[Stored entries]
○ ○ ○

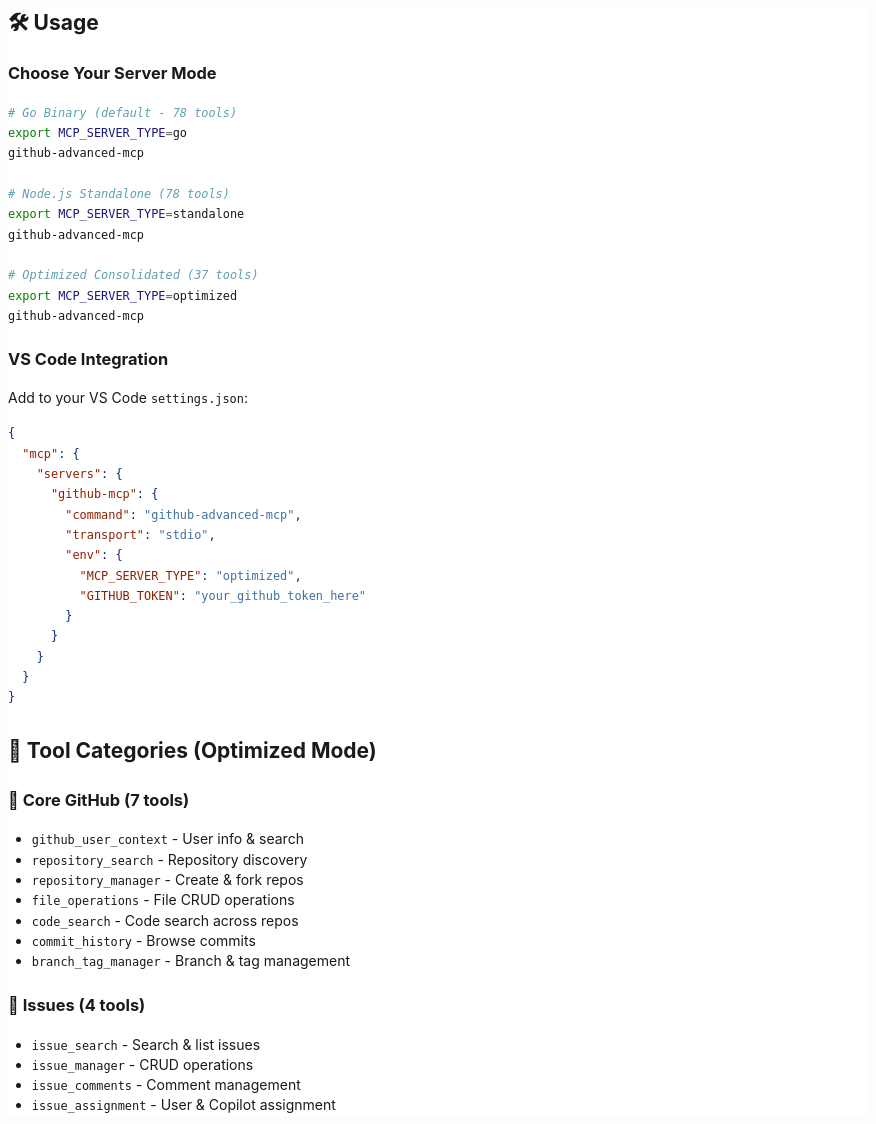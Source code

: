 ## 🛠️ Usage

### Choose Your Server Mode

```bash
# Go Binary (default - 78 tools)
export MCP_SERVER_TYPE=go
github-advanced-mcp

# Node.js Standalone (78 tools)
export MCP_SERVER_TYPE=standalone
github-advanced-mcp

# Optimized Consolidated (37 tools)
export MCP_SERVER_TYPE=optimized
github-advanced-mcp
```

### VS Code Integration

Add to your VS Code `settings.json`:

```json
{
  "mcp": {
    "servers": {
      "github-mcp": {
        "command": "github-advanced-mcp",
        "transport": "stdio",
        "env": {
          "MCP_SERVER_TYPE": "optimized",
          "GITHUB_TOKEN": "your_github_token_here"
        }
      }
    }
  }
}
```

## 🔧 Tool Categories (Optimized Mode)

### 🏢 **Core GitHub (7 tools)**
- `github_user_context` - User info & search
- `repository_search` - Repository discovery
- `repository_manager` - Create & fork repos
- `file_operations` - File CRUD operations
- `code_search` - Code search across repos
- `commit_history` - Browse commits
- `branch_tag_manager` - Branch & tag management

### 🐛 **Issues (4 tools)**
- `issue_search` - Search & list issues
- `issue_manager` - CRUD operations
- `issue_comments` - Comment management
- `issue_assignment` - User & Copilot assignment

○ ○ ○

> **The problem**: Nothing but the lines from the first line of the data through the line with "- CRUD operations" belongs in the answer, copied exactly and without pictures.

> **Solution to this problem**:
Source code

: ## 🛠️ Usage

### Choose Your Server Mode

```bash
# Go Binary (default - 78 tools)
export MCP_SERVER_TYPE=go
github-advanced-mcp

# Node.js Standalone (78 tools)
export MCP_SERVER_TYPE=standalone
github-advanced-mcp

# Optimized Consolidated (37 tools)
export MCP_SERVER_TYPE=optimized
github-advanced-mcp
```

### VS Code Integration

Add to your VS Code `settings.json`:

```json
{
  "mcp": {
    "servers": {
      "github-mcp": {
        "command": "github-advanced-mcp",
        "transport": "stdio",
        "env": {
          "MCP_SERVER_TYPE": "optimized",
          "GITHUB_TOKEN": "your_github_token_here"
        }
      }
    }
  }
}
```

## 🔧 Tool Categories (Optimized Mode)

### 🏢 **Core GitHub (7 tools)**
- `github_user_context` - User info & search
- `repository_search` - Repository discovery
- `repository_manager` - Create & fork repos
- `file_operations` - File CRUD operations
- `code_search` - Code search across repos
- `commit_history` - Browse commits
- `branch_tag_manager` - Branch & tag management

### 🐛 **Issues (4 tools)**
- `issue_search` - Search & list issues
- `issue_manager` - CRUD operations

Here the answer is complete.